• **The records**
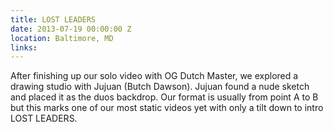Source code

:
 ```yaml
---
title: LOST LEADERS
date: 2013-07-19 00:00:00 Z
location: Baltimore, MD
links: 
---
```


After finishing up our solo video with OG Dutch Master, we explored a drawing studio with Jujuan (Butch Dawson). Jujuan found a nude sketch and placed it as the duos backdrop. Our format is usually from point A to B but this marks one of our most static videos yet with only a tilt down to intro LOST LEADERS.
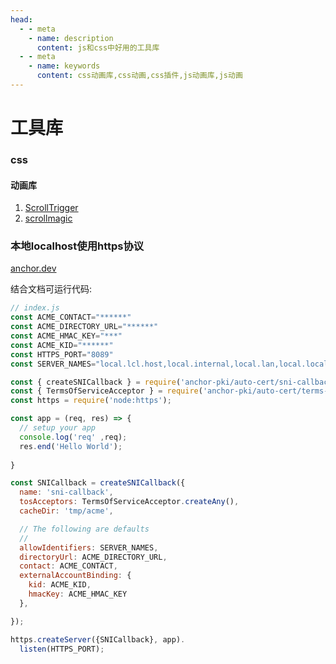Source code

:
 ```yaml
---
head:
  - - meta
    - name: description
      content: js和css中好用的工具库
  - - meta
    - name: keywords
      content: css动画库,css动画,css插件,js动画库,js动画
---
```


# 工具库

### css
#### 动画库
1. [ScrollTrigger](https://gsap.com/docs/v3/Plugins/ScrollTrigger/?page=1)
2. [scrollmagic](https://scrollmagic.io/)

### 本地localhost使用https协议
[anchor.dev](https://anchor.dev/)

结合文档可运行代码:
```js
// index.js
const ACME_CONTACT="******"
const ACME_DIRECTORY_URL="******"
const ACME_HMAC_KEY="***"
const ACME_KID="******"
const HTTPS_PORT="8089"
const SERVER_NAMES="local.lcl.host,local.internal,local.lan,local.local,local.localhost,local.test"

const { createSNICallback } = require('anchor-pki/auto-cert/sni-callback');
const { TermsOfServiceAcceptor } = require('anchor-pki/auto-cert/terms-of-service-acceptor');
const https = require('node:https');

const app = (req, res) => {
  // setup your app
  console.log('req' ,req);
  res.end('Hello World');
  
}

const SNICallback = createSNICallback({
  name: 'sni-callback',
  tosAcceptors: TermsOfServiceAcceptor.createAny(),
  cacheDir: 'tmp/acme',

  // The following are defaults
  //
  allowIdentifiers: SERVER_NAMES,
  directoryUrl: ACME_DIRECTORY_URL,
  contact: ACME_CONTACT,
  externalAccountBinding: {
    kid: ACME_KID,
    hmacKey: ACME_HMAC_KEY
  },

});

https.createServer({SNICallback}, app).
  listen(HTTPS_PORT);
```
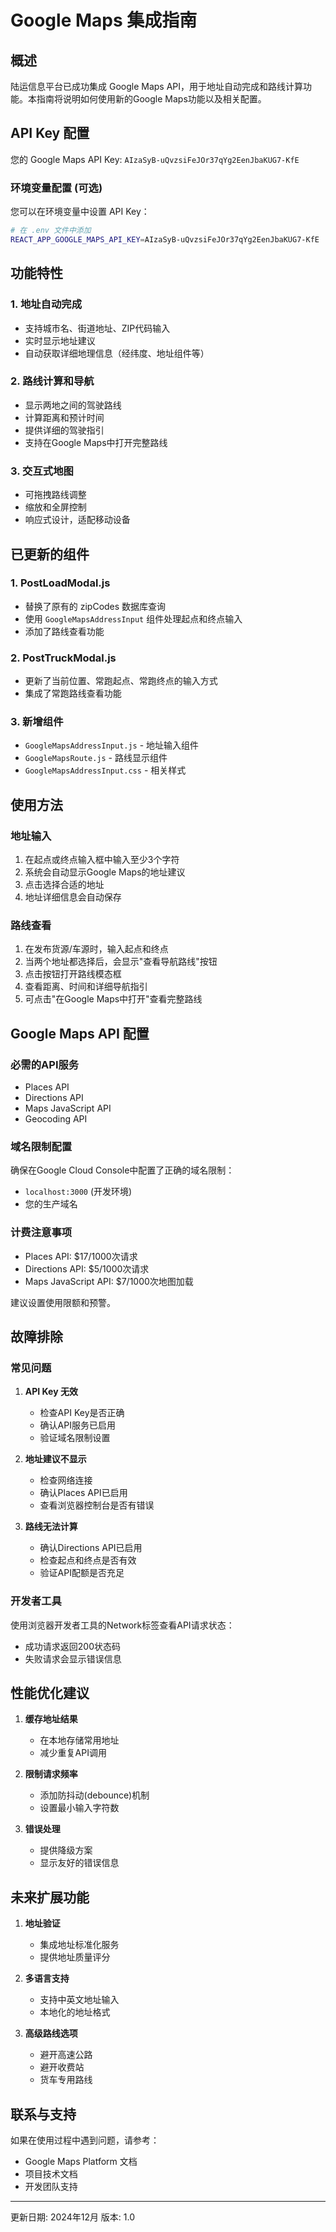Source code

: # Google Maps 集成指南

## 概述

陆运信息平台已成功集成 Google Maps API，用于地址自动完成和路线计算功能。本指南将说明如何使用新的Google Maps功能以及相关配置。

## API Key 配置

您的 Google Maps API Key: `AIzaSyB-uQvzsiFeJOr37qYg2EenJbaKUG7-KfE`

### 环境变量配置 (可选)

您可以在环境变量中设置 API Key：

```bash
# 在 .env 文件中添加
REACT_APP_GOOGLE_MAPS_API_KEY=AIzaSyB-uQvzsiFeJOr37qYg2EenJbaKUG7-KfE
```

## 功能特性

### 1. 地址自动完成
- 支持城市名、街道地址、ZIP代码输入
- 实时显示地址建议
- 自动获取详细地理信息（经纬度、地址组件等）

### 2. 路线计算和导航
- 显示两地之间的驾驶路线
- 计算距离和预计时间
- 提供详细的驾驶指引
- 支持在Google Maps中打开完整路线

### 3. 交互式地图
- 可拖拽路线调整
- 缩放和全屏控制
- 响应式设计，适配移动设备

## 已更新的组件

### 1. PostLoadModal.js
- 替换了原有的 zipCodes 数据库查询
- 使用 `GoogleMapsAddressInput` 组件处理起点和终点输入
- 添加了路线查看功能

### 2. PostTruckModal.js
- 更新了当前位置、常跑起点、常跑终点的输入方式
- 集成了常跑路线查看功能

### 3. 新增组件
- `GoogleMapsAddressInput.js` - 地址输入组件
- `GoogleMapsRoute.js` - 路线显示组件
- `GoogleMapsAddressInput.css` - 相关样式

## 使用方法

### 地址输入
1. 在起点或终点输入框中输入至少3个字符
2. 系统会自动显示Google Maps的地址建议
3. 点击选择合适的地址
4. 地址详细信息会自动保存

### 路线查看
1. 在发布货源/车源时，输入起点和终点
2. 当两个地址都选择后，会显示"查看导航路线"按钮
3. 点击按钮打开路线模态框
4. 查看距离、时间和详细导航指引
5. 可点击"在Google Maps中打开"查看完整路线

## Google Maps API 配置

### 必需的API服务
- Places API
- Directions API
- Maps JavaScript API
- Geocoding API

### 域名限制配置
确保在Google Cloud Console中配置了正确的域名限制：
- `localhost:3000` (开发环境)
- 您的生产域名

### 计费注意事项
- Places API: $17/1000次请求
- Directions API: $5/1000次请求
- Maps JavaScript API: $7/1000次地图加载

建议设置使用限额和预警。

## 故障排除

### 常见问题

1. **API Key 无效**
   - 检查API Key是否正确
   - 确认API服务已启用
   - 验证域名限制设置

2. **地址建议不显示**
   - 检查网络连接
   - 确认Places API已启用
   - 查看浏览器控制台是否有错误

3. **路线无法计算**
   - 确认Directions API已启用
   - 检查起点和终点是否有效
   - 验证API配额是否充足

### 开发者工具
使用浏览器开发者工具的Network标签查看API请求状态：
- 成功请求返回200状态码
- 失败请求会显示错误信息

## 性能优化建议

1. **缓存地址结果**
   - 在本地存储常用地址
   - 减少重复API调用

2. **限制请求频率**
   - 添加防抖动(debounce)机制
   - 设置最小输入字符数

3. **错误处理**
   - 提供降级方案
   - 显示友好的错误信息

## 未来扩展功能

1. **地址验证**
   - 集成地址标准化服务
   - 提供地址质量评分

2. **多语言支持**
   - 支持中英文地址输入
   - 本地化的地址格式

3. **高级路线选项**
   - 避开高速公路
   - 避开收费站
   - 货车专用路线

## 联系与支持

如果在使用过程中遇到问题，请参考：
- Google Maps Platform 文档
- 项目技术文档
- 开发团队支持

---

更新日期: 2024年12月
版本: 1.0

* * *

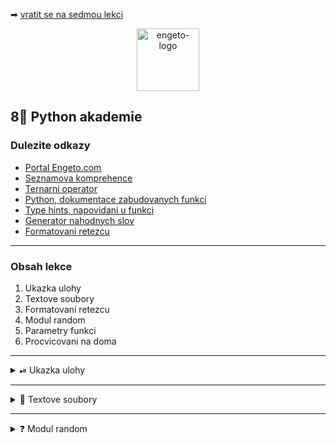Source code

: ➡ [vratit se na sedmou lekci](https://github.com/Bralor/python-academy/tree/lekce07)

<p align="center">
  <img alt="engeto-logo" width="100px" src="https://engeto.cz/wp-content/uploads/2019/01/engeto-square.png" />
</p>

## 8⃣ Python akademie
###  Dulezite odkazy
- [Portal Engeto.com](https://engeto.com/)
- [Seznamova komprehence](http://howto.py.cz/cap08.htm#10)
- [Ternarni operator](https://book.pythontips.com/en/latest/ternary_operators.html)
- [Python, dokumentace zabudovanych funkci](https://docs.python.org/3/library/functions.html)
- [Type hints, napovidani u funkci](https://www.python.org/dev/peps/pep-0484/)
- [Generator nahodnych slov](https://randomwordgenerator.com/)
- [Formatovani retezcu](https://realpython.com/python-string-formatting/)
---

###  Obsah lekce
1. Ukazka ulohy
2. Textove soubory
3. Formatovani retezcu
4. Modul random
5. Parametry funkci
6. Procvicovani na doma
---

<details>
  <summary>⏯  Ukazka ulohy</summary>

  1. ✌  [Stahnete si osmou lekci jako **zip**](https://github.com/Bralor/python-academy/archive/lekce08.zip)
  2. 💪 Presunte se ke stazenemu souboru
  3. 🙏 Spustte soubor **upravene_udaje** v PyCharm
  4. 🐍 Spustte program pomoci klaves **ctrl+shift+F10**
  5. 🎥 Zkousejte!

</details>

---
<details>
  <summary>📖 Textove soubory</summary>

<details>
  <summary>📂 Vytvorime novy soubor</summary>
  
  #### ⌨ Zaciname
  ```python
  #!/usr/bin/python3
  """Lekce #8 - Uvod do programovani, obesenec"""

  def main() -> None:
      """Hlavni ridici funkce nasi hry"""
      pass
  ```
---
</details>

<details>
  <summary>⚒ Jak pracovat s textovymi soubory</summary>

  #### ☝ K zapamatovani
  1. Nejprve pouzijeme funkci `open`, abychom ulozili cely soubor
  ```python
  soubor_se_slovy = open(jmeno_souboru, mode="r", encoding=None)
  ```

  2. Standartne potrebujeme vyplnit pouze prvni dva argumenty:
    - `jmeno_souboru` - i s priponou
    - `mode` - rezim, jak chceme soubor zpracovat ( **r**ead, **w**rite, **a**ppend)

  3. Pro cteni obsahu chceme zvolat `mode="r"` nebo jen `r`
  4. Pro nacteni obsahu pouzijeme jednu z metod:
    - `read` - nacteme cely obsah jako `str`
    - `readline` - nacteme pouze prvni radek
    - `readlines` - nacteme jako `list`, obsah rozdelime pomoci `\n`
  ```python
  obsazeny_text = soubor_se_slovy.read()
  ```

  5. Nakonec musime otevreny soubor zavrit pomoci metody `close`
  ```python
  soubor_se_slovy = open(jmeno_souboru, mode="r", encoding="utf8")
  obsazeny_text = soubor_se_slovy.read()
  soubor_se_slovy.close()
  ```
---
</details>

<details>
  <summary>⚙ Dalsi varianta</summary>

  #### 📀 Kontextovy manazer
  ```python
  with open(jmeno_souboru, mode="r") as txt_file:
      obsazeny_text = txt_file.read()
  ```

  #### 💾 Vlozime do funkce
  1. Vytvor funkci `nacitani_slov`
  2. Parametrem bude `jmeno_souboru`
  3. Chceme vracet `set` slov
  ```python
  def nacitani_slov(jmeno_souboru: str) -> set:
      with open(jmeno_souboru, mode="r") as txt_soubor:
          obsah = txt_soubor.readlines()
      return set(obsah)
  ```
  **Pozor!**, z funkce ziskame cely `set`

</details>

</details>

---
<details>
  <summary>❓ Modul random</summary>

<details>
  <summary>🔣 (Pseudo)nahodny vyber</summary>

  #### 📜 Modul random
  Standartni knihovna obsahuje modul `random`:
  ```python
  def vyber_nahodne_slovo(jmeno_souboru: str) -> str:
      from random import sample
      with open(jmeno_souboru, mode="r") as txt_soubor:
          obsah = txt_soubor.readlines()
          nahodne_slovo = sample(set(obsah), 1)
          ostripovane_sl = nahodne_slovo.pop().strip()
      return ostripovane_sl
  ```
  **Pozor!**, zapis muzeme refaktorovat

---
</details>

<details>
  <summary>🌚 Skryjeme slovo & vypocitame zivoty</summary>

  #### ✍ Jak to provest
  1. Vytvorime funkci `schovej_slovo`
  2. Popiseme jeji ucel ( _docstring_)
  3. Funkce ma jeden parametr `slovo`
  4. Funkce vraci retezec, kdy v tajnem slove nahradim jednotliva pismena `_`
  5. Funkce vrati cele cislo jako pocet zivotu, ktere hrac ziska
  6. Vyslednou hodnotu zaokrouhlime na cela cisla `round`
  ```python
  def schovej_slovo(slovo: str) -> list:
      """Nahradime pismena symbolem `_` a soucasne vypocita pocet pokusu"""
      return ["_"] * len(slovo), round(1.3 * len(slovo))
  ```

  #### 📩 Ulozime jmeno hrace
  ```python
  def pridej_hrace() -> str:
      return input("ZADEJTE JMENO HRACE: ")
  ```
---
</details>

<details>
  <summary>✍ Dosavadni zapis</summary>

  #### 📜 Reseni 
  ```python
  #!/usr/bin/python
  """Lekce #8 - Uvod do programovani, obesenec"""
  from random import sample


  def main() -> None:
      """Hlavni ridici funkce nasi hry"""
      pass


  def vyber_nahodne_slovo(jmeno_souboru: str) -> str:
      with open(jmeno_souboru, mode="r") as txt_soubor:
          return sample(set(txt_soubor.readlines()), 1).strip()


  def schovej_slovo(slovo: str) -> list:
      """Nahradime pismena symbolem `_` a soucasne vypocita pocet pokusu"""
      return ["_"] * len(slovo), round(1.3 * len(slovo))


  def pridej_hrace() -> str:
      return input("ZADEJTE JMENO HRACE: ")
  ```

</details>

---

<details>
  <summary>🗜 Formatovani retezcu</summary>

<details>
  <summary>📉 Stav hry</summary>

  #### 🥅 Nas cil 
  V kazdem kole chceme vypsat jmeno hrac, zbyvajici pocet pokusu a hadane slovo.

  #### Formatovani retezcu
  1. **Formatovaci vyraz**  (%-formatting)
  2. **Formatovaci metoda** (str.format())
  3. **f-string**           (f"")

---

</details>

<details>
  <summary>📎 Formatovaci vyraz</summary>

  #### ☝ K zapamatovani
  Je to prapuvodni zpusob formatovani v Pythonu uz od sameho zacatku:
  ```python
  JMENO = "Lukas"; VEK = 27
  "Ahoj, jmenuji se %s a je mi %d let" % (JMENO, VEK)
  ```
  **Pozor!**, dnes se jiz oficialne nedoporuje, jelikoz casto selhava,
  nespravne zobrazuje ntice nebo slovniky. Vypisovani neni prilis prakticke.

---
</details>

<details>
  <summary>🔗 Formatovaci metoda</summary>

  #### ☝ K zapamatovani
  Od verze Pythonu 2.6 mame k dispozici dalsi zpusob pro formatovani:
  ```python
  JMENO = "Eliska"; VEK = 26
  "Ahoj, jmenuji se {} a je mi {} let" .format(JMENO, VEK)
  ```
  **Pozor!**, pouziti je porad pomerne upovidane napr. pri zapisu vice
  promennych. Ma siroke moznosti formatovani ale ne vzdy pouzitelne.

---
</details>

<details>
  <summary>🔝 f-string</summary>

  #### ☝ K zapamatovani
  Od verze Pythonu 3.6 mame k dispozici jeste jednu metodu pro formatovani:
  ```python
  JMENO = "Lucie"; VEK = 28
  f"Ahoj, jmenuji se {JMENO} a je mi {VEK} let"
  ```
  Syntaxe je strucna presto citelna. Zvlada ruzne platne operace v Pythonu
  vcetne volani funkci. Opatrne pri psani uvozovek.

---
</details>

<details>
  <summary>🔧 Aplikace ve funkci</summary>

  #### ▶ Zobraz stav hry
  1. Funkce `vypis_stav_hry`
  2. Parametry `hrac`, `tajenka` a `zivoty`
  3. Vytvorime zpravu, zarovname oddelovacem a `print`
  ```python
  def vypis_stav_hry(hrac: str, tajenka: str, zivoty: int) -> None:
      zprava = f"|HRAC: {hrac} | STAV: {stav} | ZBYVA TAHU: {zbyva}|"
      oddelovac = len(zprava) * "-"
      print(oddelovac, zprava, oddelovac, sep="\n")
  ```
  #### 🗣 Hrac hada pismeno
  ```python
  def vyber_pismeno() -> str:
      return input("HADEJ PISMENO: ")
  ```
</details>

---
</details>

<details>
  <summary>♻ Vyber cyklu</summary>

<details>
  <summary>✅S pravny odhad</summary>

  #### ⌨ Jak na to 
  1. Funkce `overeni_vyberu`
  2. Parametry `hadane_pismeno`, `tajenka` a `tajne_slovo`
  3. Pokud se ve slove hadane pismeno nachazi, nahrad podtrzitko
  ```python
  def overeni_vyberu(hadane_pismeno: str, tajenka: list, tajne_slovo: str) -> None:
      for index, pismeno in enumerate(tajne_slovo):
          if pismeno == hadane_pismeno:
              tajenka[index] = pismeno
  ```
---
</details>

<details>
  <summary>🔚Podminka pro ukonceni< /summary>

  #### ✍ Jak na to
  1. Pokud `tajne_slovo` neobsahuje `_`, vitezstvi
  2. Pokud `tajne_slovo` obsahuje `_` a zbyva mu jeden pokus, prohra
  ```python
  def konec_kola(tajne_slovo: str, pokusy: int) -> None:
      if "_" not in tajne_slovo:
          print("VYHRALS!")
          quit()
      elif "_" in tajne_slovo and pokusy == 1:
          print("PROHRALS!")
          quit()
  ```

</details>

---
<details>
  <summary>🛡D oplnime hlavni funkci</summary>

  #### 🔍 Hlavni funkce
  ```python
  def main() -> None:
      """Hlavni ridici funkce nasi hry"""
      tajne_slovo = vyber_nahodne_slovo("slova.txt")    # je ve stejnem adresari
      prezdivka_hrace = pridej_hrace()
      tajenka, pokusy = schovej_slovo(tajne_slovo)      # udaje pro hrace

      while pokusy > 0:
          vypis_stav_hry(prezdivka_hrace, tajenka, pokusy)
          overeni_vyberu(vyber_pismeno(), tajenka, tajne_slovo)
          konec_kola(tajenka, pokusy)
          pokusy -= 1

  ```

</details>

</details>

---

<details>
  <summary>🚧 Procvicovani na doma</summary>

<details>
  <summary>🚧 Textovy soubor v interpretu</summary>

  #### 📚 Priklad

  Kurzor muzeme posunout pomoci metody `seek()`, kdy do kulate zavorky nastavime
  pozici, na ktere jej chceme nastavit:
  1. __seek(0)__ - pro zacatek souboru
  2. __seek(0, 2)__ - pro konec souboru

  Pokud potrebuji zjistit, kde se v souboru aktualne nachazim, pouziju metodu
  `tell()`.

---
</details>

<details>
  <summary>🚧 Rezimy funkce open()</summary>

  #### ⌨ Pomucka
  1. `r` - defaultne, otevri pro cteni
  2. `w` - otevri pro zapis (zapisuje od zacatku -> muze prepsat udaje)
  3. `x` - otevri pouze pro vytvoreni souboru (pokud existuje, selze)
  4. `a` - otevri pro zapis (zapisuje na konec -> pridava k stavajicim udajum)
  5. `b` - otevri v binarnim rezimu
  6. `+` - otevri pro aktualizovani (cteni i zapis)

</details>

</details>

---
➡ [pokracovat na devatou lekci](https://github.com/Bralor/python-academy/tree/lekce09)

• **What to do**
In the data above, find the line that contains "<summary>🔝 f-string</summary>" and the line that contains "Syntaxe je strucna". Repeat exactly those lines and every line between them, and only those.

• **Result**
  <summary>🔝 f-string</summary>

  #### ☝ K zapamatovani
  Od verze Pythonu 3.6 mame k dispozici jeste jednu metodu pro formatovani:
  ```python
  JMENO = "Lucie"; VEK = 28
  f"Ahoj, jmenuji se {JMENO} a je mi {VEK} let"
  ```
  Syntaxe je strucna presto citelna. Zvlada ruzne platne operace v Pythonu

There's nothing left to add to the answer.